What you'll be able to do: open an EasyFabric repo and know what each folder is for and where a given change belongs.

The idea

Once you know a platform is described in YAML (Lesson 3), the repository stops being intimidating — it's just three kinds of description, grouped by folder. If you can answer "am I describing a source connection, a table, or the semantic model?" you always know where your file goes.

In EasyFabric

Inside the project, the platform description lives under a Dataplatform folder. The three folders that matter most day-to-day:

Dataplatform/DP/
├── Connections/ ← how to reach each source (one folder per connection)
│ └── adv-advworks/adv-advworks.yaml
├── Objects/ ← the tables (Bronze + Silver) (grouped by source)
│ ├── AdvWorks/customers.yaml
│ ├── AdvWorks/orders.yaml
│ └── Internal/date.yaml
└── Models/ ← the semantic model(s) for Gold
└── DM/model.yaml

Three questions, three homes:

I want to…I edit a file in…Lesson
Tell EasyFabric how to reach a source (a blob store, files, a database)Connections/6
Add or change a table and its columnsObjects/6
Shape clean data into facts, dimensions, and measures for reportingModels/8

A connection is defined once and reused by many objects — the demo's adv-advworks connection describes CSV settings (delimiter, header, date format) that every AdvWorks table inherits.
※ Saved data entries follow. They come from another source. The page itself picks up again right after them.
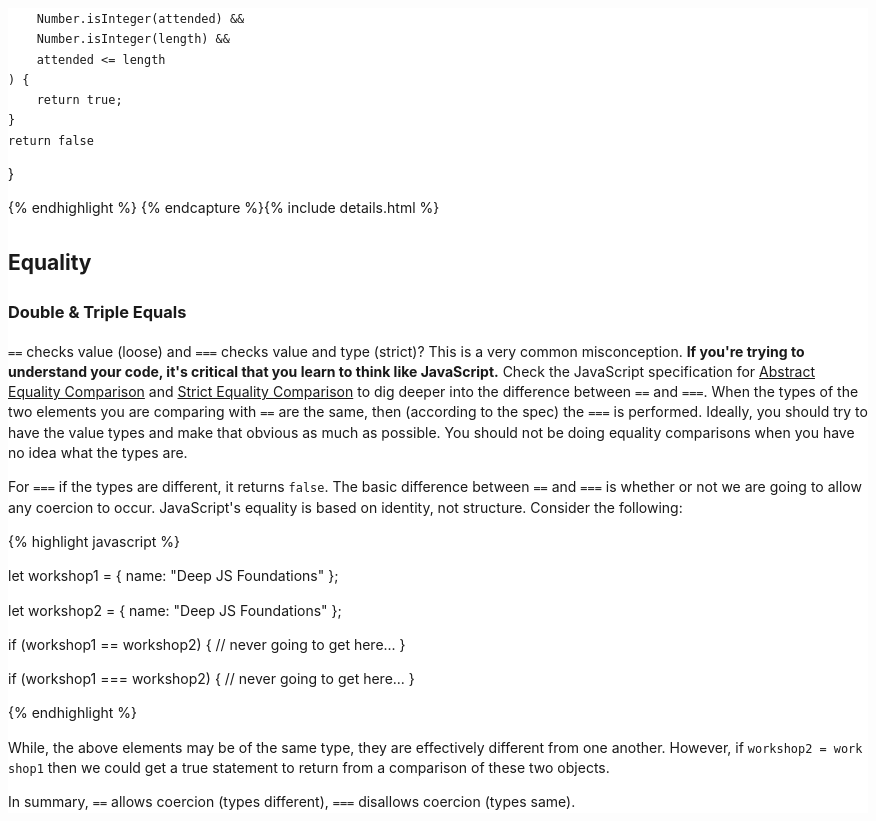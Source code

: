         Number.isInteger(attended) &&
        Number.isInteger(length) &&
        attended <= length
    ) {
        return true;
    }
    return false
}

{% endhighlight %}
{% endcapture %}{% include details.html %} 


## Equality

### Double & Triple Equals

`==` checks value (loose) and `===` checks value and type (strict)? This is a very common misconception. **If you're trying to understand your code, it's critical that you learn to think like JavaScript.**  Check the JavaScript specification for [Abstract Equality Comparison](https://www.ecma-international.org/ecma-262/9.0/index.html#sec-abstract-equality-comparison) and [Strict Equality Comparison](https://www.ecma-international.org/ecma-262/9.0/index.html#sec-strict-equality-comparison) to dig deeper into the difference between `==` and `===`. When the types of the two elements you are comparing with `==` are the same, then (according to the spec) the `===` is performed. Ideally, you should try to have the value types and make that obvious as much as possible. You should not be doing equality comparisons when you have no idea what the types are.

For `===` if the types are different, it returns `false`. The basic difference between `==` and `===` is whether or not we are going to allow any coercion to occur. JavaScript's equality is based on identity, not structure. Consider the following:

{% highlight javascript %}

let workshop1 = {
    name: "Deep JS Foundations"
};

let workshop2 = {
    name: "Deep JS Foundations"
};

if (workshop1 == workshop2) {
    // never going to get here...
}

if (workshop1 === workshop2) {
    // never going to get here...
}

{% endhighlight %}

While, the above elements may be of the same type, they are effectively different from one another. However, if `workshop2 = workshop1` then we could get a true statement to return from a comparison of these two objects.

In summary, `==` allows coercion (types different), `===` disallows coercion (types same).
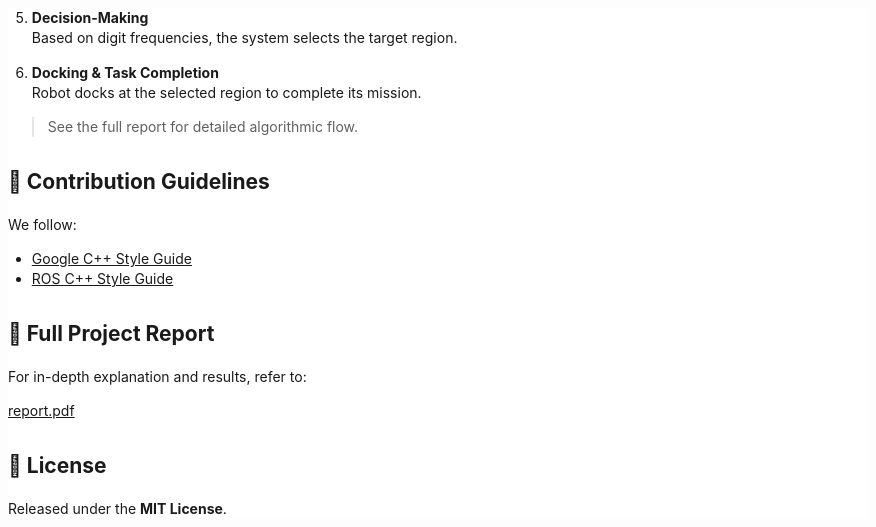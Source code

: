 5. **Decision-Making**  
   Based on digit frequencies, the system selects the target region.

6. **Docking & Task Completion**  
   Robot docks at the selected region to complete its mission.

> See the full report for detailed algorithmic flow.



## 📄 Contribution Guidelines

We follow:

- [Google C++ Style Guide](https://google.github.io/styleguide/cppguide.html)
- [ROS C++ Style Guide](https://index.ros.org/doc/ros2/Contributing/Developer-Guide/)



## 📑 Full Project Report

For in-depth explanation and results, refer to:

[report.pdf](src/me5413_world/media/Group13_Report.pdf)




## 📄 License

Released under the **MIT License**.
An object is one table. A model ties Silver tables together into a semantic model for Power BI.

Alongside the platform description sit the environment configuration files — one per environment (DEV, TST, PRD), e.g. dp.dev.yaml. These hold the where: which Fabric workspace, which lakehouses, which tenant and service connection to deploy into. You write the platform description once; the environment files let the same description deploy into different workspaces. That's how "promote from DEV to PRD" becomes "run the same YAML against a different environment file" — no copy-paste, no drift.

Where to look in the reference

Tables shows the Bronze/Silver-from-Objects and Gold-from-Models split with a folder diagram; Configuration config documents the environment files. To bootstrap a real project from scratch, the /setup-easyfabric agent scaffolds this layout for you.

Check your understanding

You need to (a) change the CSV delimiter for all AdvWorks tables and (b) add a new column to just the orders table. Which folders?
  • (a) The delimiter is a property of the source, shared by every AdvWorks table → edit the Connection (Connections/adv-advworks/...). Change it once, all objects using it inherit it.
  • (b) A column belongs to one table → edit that Object (Objects/AdvWorks/orders.yaml).

The split mirrors the idea: connection-level settings are shared; object-level settings are per-table.

Why is the same platform described once but with separate dp.dev.yaml / dp.prd.yaml files?

Because what the platform is (tables, columns, model) is identical across environments, but where it deploys (workspace, lakehouses, tenant) differs. Splitting the two means DEV and PRD can't drift apart — you promote the exact same description, pointed at a different environment. It's the schema-on-write "one source of truth" idea applied to environments.

Recap

  • The platform is described in three folders: Connections/ (sources), Objects/ (tables), Models/ (semantic model).
  • Ask "connection, table, or model?" and you always know where to edit.
  • Environment files (dp.<env>.yaml) hold the where, so one description deploys to DEV, TST, and PRD without drift.